AIM OF THE EXERCISE – Transcribe word for word the lines below from the line with "can have more." through the line with "hash of the", ends included.

[Source texts of formatted documents]
"""

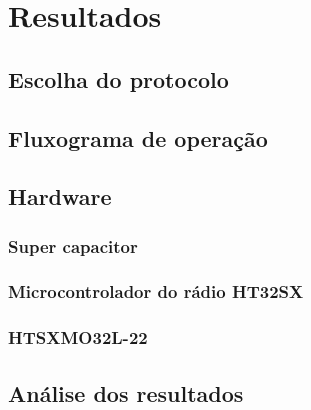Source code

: %

\chapter{Resultados}


\section{Escolha do protocolo}


\section{Fluxograma de operação}


\section{Hardware}


\subsection{Super capacitor}\label{sec:supercap}


\subsection{Microcontrolador do rádio HT32SX}\label{sc:HT32SX}


\subsection{HTSXMO32L-22}


\section{Análise dos resultados}




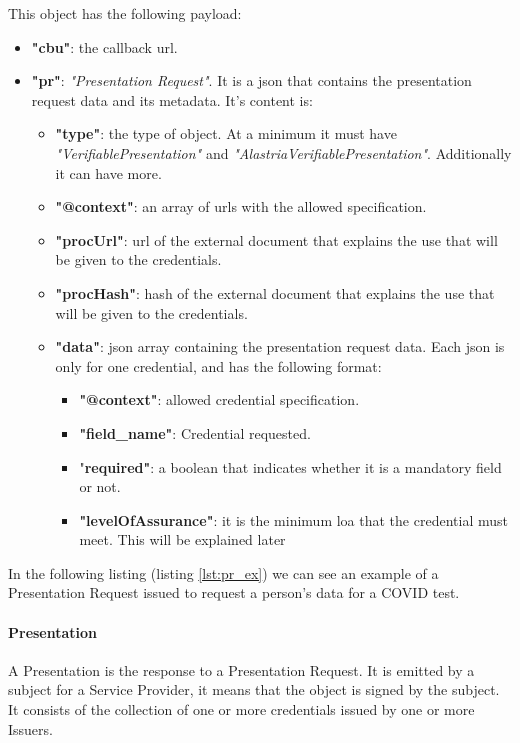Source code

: This object has the following payload:
\begin{itemize}
    \item \textbf{"cbu"}: the callback \acrshort{url}.
    \item \textbf{"pr"}: \textit{"Presentation Request"}. It is a \acrshort{json} that contains the presentation request data and its metadata. It's content is:
          \begin{itemize}
              \item \textbf{"type"}: the type of object. At a minimum it must have \textit{"VerifiablePresentation"} and \textit{"AlastriaVerifiablePresentation"}. Additionally it can have more.
              \item \textbf{"@context"}: an array of \acrshort{url}s with the allowed specification.
              \item \textbf{"procUrl"}: \acrshort{url} of the external document that explains the use that will be given to the credentials.
              \item \textbf{"procHash"}: hash of the external document that explains the use that will be given to the credentials.
              \item \textbf{"data"}: \acrshort{json} array containing the presentation request data. Each \acrshort{json} is only for one credential, and has the following format:
                    \begin{itemize}
                        \item \textbf{"@context"}: allowed credential specification.
                        \item \textbf{"field\_name"}: Credential requested.
                        \item "\textbf{required"}: a boolean that indicates whether it is a mandatory field or not.
                        \item \textbf{"levelOfAssurance"}: it is the minimum \acrfull{loa} that the credential must meet. This will be explained later
                    \end{itemize}
          \end{itemize}
\end{itemize}
In the following listing (listing \ref{lst:pr_ex}) we can see an example of a Presentation Request issued to request a person's data for a COVID test.


\paragraph{Presentation}
A Presentation is the response to a Presentation Request. It is emitted by a subject for a Service Provider, it means that the object is signed by the subject. It consists of the collection of one or more credentials issued by one or more Issuers.

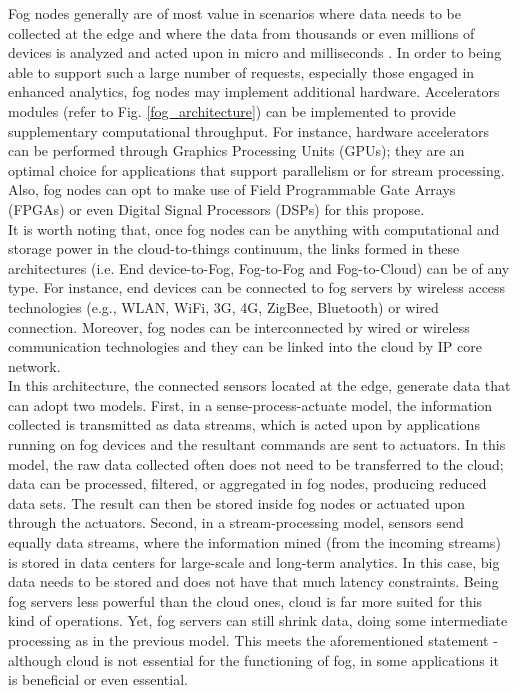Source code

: \noindent\tab Fog nodes generally are of most value in scenarios where data needs to be collected at the edge and where the data from thousands or even millions of devices is analyzed and acted upon in micro and milliseconds \cite{openfog2017openfog}. In order to being able to support such a large number of requests, especially those engaged in enhanced analytics, fog nodes may implement additional hardware. Accelerators modules (refer to Fig. \ref{fog_architecture}) can be implemented to provide supplementary computational throughput. For instance, hardware accelerators can be performed through Graphics Processing Units (GPUs); they are an optimal choice for applications that support parallelism or for stream processing. Also, fog nodes can opt to make use of Field Programmable Gate Arrays (FPGAs) or even Digital Signal Processors (DSPs) for this propose.\\
\noindent\tab It is worth noting that, once fog nodes can be anything with computational and storage power in the cloud-to-things continuum, the links formed in these architectures (i.e. End device-to-Fog, Fog-to-Fog and Fog-to-Cloud) can be of any type. For instance, end devices can be connected to fog servers by wireless access technologies (e.g., WLAN, WiFi, 3G, 4G, ZigBee, Bluetooth) or wired connection. Moreover, fog nodes can be interconnected by wired or wireless communication technologies and they can be linked into the cloud by IP core network.\\
\noindent\tab In this architecture, the connected sensors located at the edge, generate data that can adopt two models. First, in a sense-process-actuate model, the information collected is transmitted as data streams, which is acted upon by applications running on fog devices and the resultant commands are sent to actuators. In this model, the raw data collected often does not need to be transferred to the cloud; data can be processed, filtered, or aggregated in fog nodes, producing reduced data sets. The result can then be stored inside fog nodes or actuated upon through the actuators. Second, in a stream-processing model, sensors send equally data streams, where the information mined (from the incoming streams) is stored in data centers for large-scale and long-term analytics. In this case, big data needs to be stored and does not have that much latency constraints. Being fog servers less powerful than the cloud ones, cloud is far more suited for this kind of operations. Yet, fog servers can still shrink data, doing some intermediate processing as in the previous model. This meets the aforementioned statement - although cloud is not essential for the functioning of fog, in some applications it is beneficial or even essential.\\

"""

TASK OUTPUT –
              \item \textbf{"type"}: the type of object. At a minimum it must have \textit{"VerifiablePresentation"} and \textit{"AlastriaVerifiablePresentation"}. Additionally it can have more.
              \item \textbf{"@context"}: an array of \acrshort{url}s with the allowed specification.
              \item \textbf{"procUrl"}: \acrshort{url} of the external document that explains the use that will be given to the credentials.
              \item \textbf{"procHash"}: hash of the external document that explains the use that will be given to the credentials.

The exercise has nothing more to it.